The Doctor rubbed his hands over the tops of his thighs somewhat nervously. "I honestly don't know," he told her. "We were hoping you could tell us."
Clara looked at him with a tight smile, and turned to Cal. "But you already know, don't you?" Cal stated rather than asked. "This is for Clara's benefit," she added, nodding at the petite brunette, "rather than yours. Why don't you tell her why you're here?"
Clara felt quite frustrated at being the only human in the group, the only person with no substantial biological abilities aside from being very, very small. "What is she talking about, Doctor?" Clara demanded, arms crossed. He shook his head and sighed heavily. "He told me, you know. Rory, I mean. He told me what happened to her.

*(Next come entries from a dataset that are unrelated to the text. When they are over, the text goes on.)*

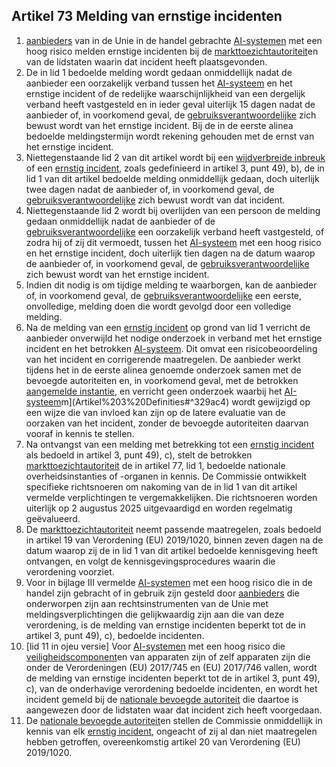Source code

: ## Artikel 73 Melding van ernstige incidenten

1. [aanbieders](a3.md#^aanbieder) van in de Unie in de handel gebrachte [AI-systemen](a3.md#^ai-systeem) met een hoog risico melden ernstige incidenten bij de [markttoezichtautoriteit](a3.md#^mta)en van de lidstaten waarin dat incident heeft plaatsgevonden.
2. De in lid 1 bedoelde melding wordt gedaan onmiddellijk nadat de aanbieder een oorzakelijk verband tussen het [AI-systeem](a3.md#^ai-systeem) en het ernstige incident of de redelijke waarschijnlijkheid van een dergelijk verband heeft vastgesteld en in ieder geval uiterlijk 15 dagen nadat de aanbieder of, in voorkomend geval, de [gebruiksverantwoordelijke](a3.md#^gebruiksverantwoordelijke) zich bewust wordt van het ernstige incident.
   Bij de in de eerste alinea bedoelde meldingstermijn wordt rekening gehouden met de ernst van het ernstige incident.
3. Niettegenstaande lid 2 van dit artikel wordt bij een [wijdverbreide inbreuk](a3.md#^wijdin) of een [ernstig incident](a3.md#^eins), zoals gedefinieerd in artikel 3, punt 49), b), de in lid 1 van dit artikel bedoelde melding onmiddellijk gedaan, doch uiterlijk twee dagen nadat de aanbieder of, in voorkomend geval, de [gebruiksverantwoordelijke](a3.md#^gebruiksverantwoordelijke) zich bewust wordt van dat incident.
4. Niettegenstaande lid 2 wordt bij overlijden van een persoon de melding gedaan onmiddellijk nadat de aanbieder of de [gebruiksverantwoordelijke](a3.md#^gebruiksverantwoordelijke) een oorzakelijk verband heeft vastgesteld, of zodra hij of zij dit vermoedt, tussen het [AI-systeem](a3.md#^ai-systeem) met een hoog risico en het ernstige incident, doch uiterlijk tien dagen na de datum waarop de aanbieder of, in voorkomend geval, de [gebruiksverantwoordelijke](a3.md#^gebruiksverantwoordelijke) zich bewust wordt van het ernstige incident.
5. Indien dit nodig is om tijdige melding te waarborgen, kan de aanbieder of, in voorkomend geval, de [gebruiksverantwoordelijke](a3.md#^gebruiksverantwoordelijke) een eerste, onvolledige, melding doen die wordt gevolgd door een volledige melding.
6. Na de melding van een [ernstig incident](a3.md#^eins) op grond van lid 1 verricht de aanbieder onverwijld het nodige onderzoek in verband met het ernstige incident en het betrokken [AI-systeem](a3.md#^ai-systeem). Dit omvat een risicobeoordeling van het incident en corrigerende maatregelen.
   De aanbieder werkt tijdens het in de eerste alinea genoemde onderzoek samen met de bevoegde autoriteiten en, in voorkomend geval, met de betrokken [aangemelde instantie](a3.md#^aanins), en verricht geen onderzoek waarbij het [AI-systeem](a3.md#^ai-systeem)m](Artikel%203%20Definities#^329ac4) wordt gewijzigd op een wijze die van invloed kan zijn op de latere evaluatie van de oorzaken van het incident, zonder de bevoegde autoriteiten daarvan vooraf in kennis te stellen.
7. Na ontvangst van een melding met betrekking tot een [ernstig incident](a3.md#^eins) als bedoeld in artikel 3, punt 49), c), stelt de betrokken [markttoezichtautoriteit](a3.md#^mta) de in artikel 77, lid 1, bedoelde nationale overheidsinstanties of -organen in kennis. De Commissie ontwikkelt specifieke richtsnoeren om nakoming van de in lid 1 van dit artikel vermelde verplichtingen te vergemakkelijken. Die richtsnoeren worden uiterlijk op 2 augustus 2025 uitgevaardigd en worden regelmatig geëvalueerd.
8. De [markttoezichtautoriteit](a3.md#^mta) neemt passende maatregelen, zoals bedoeld in artikel 19 van Verordening (EU) 2019/1020, binnen zeven dagen na de datum waarop zij de in lid 1 van dit artikel bedoelde kennisgeving heeft ontvangen, en volgt de kennisgevingsprocedures waarin die verordening voorziet.
9. Voor in bijlage III vermelde [AI-systemen](a3.md#^ai-systeem) met een hoog risico die in de handel zijn gebracht of in gebruik zijn gesteld door [aanbieders](a3.md#^aanbieder) die onderworpen zijn aan rechtsinstrumenten van de Unie met meldingsverplichtingen die gelijkwaardig zijn aan die van deze verordening, is de melding van ernstige incidenten beperkt tot de in artikel 3, punt 49), c), bedoelde incidenten.
10. \[lid 11 in ojeu versie] Voor [AI-systemen](a3.md#^ai-systeem) met een hoog risico die [veiligheidscomponent](a3.md#^veiligheidscomponent)en van apparaten zijn of zelf apparaten zijn die onder de Verordeningen (EU) 2017/745 en (EU) 2017/746 vallen, wordt de melding van ernstige incidenten beperkt tot de in artikel 3, punt 49), c), van de onderhavige verordening bedoelde incidenten, en wordt het incident gemeld bij de [nationale bevoegde autoriteit](a3.md#^natbau) die daartoe is aangewezen door de lidstaten waar dat incident zich heeft voorgedaan.
11. De [nationale bevoegde autoriteit](a3.md#^natbau)en stellen de Commissie onmiddellijk in kennis van elk [ernstig incident](a3.md#^eins), ongeacht of zij al dan niet maatregelen hebben getroffen, overeenkomstig artikel 20 van Verordening (EU) 2019/1020.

Oh Clara," he breathed. "I guess I... I just hoped that we could take her with us without bringing it up - somehow."
Silence filled the lush dining room.
"I... I'm so sorry, Calamity," Clara said, voice wavering with unshed tears from the intense turn the conversation had taken. The tall Hedonian waved a hand.
"Call me Cal. And you really shouldn't be, you know. You had nothing to do with it."
Clara found that a part of her wished that she had had something to do with it. Wished she could've helped the woman before her out of it all somehow. "We're going to take you places, Cal," the Doctor began gently, putting one hand on hers, the other still gripping Clara's. His companion nodded furiously. "We'll take you to places you haven't been yet. People you haven't met. We can take you away from all... this," she said, waving a hand vaguely around to refer to Cal's life. They watched as the woman's mouth wavered and formed a slightly stiff grin. "I'm ready to see this TARDIS of yours now. Hopefully she likes me."